▶ **Assignment**: Looking at the listing below, give the number of lines in which the string "EmneGroupHeader" appears, and add nothing else.

▶ **Source information**:
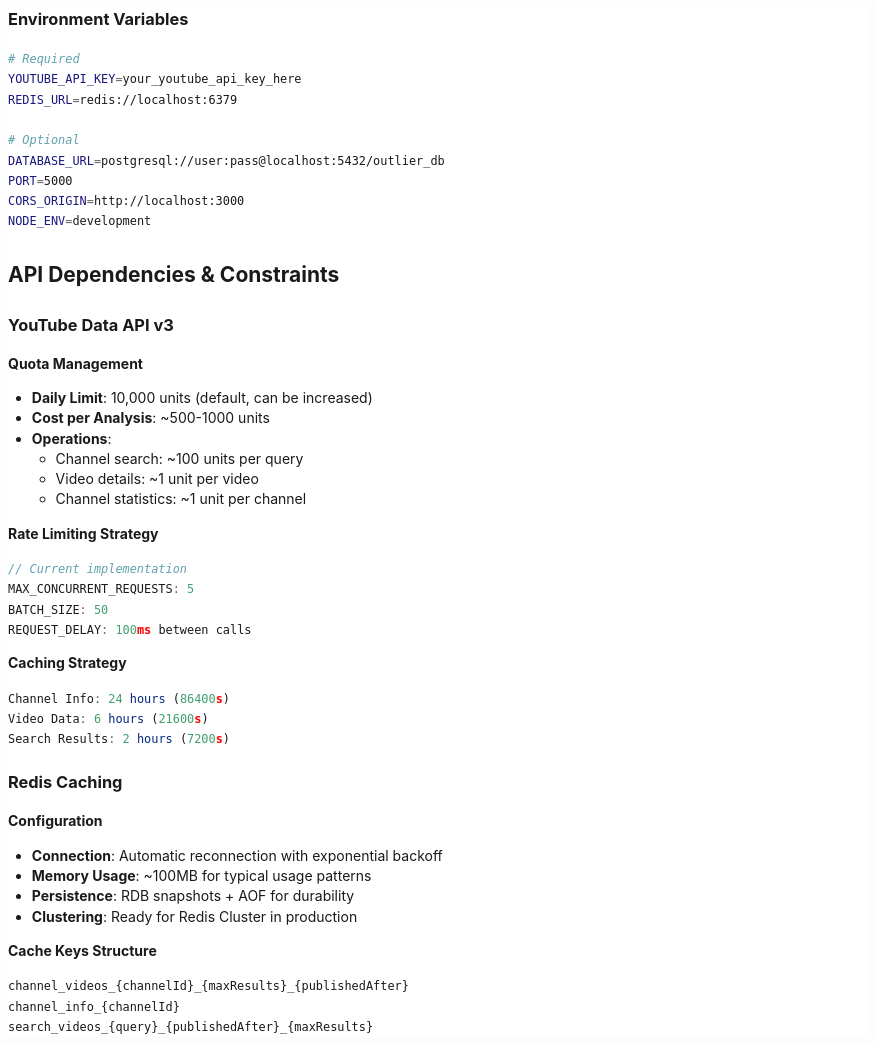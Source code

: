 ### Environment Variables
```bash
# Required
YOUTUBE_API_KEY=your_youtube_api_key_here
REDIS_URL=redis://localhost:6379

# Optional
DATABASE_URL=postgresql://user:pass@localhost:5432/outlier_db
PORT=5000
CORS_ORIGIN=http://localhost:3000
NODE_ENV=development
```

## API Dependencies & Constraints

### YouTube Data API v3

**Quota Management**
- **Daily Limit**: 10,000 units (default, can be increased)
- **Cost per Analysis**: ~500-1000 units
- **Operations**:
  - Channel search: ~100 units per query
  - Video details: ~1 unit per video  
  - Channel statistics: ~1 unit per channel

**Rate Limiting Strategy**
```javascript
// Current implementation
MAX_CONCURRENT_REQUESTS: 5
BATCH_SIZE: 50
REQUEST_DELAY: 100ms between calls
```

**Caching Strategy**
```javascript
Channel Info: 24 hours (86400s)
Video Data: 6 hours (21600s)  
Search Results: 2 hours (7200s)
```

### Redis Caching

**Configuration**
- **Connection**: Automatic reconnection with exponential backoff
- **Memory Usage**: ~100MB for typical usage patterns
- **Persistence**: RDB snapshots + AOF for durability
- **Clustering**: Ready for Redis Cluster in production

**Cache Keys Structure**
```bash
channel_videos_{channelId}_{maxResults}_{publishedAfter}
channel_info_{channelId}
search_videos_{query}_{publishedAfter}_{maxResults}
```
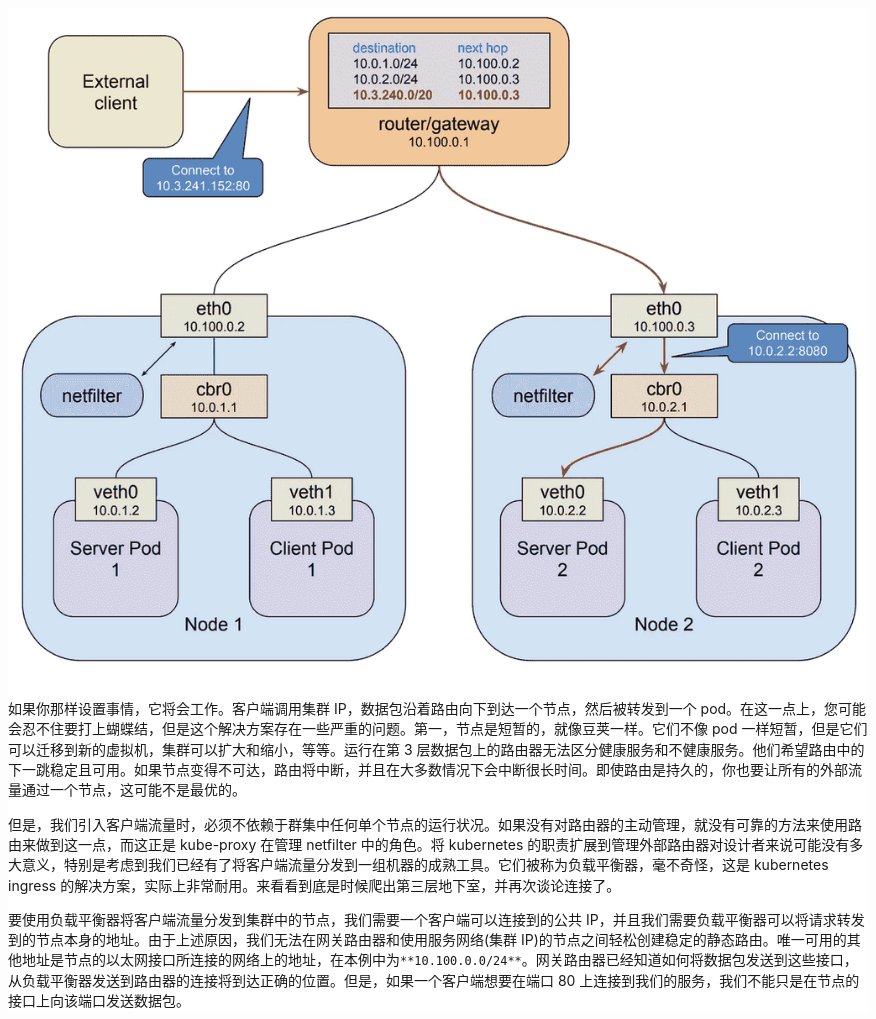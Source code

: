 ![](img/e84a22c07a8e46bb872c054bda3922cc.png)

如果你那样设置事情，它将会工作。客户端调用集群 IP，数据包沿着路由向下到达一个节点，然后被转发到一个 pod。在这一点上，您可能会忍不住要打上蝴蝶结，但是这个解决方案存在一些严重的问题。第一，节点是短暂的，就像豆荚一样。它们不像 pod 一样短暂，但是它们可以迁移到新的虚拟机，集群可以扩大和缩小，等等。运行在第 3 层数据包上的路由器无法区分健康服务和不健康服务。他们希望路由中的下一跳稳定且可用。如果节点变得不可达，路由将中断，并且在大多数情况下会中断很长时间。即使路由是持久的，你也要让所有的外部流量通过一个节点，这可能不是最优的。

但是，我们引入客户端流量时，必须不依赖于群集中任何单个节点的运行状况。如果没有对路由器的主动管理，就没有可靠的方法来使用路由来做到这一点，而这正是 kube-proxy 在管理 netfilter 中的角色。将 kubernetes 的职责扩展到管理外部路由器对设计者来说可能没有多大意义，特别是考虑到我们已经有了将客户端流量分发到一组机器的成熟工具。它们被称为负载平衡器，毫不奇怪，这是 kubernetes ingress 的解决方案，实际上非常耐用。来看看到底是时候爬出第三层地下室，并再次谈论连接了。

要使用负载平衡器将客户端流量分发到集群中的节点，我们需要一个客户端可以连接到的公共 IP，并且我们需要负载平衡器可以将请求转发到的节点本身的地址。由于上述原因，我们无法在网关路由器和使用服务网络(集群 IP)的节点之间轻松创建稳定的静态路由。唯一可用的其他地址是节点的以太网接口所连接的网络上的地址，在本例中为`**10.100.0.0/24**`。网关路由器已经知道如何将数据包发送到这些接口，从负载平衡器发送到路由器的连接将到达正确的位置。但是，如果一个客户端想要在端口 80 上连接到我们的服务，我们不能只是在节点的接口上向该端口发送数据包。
...
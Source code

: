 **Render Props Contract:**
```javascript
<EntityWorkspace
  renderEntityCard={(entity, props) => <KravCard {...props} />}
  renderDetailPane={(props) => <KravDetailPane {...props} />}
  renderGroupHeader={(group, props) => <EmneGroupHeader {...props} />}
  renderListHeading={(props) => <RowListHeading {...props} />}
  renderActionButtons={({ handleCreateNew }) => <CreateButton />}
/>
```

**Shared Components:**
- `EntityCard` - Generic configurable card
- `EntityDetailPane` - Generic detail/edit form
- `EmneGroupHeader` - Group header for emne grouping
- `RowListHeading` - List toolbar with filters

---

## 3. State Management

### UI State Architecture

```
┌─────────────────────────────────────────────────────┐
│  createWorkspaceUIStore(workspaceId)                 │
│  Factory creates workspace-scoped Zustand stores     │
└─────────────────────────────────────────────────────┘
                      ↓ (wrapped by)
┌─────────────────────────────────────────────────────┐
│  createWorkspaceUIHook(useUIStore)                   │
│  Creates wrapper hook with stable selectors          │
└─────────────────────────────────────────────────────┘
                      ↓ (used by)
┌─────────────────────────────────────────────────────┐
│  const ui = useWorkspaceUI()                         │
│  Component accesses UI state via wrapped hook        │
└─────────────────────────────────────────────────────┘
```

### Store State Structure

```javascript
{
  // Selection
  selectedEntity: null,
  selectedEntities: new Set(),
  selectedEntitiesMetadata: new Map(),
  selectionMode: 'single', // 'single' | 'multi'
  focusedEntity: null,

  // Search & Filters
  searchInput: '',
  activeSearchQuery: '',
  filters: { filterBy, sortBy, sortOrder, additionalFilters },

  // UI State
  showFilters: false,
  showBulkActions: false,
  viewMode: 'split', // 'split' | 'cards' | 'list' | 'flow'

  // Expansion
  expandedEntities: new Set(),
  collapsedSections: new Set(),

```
---
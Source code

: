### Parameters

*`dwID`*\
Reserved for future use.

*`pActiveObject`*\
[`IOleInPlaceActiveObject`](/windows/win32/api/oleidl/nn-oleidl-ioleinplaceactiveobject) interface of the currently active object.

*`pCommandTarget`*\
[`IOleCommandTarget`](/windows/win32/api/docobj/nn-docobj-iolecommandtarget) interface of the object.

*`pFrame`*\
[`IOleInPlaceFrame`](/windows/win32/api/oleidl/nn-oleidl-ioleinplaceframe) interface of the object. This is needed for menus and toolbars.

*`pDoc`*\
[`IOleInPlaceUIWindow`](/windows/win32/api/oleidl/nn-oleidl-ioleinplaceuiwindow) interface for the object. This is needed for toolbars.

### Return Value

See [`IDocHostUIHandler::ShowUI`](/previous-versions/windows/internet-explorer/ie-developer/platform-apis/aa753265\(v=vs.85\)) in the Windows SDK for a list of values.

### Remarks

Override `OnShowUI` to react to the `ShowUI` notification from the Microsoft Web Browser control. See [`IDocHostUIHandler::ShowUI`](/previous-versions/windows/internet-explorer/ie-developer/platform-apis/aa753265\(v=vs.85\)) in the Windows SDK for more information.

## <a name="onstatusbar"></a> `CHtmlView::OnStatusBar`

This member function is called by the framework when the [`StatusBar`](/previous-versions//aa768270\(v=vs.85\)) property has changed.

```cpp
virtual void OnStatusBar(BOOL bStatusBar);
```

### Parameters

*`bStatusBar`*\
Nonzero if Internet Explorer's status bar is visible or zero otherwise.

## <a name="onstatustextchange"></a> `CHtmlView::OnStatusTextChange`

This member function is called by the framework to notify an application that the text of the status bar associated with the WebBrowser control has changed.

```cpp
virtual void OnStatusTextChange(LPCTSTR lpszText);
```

▶ **Reply to the task**: 2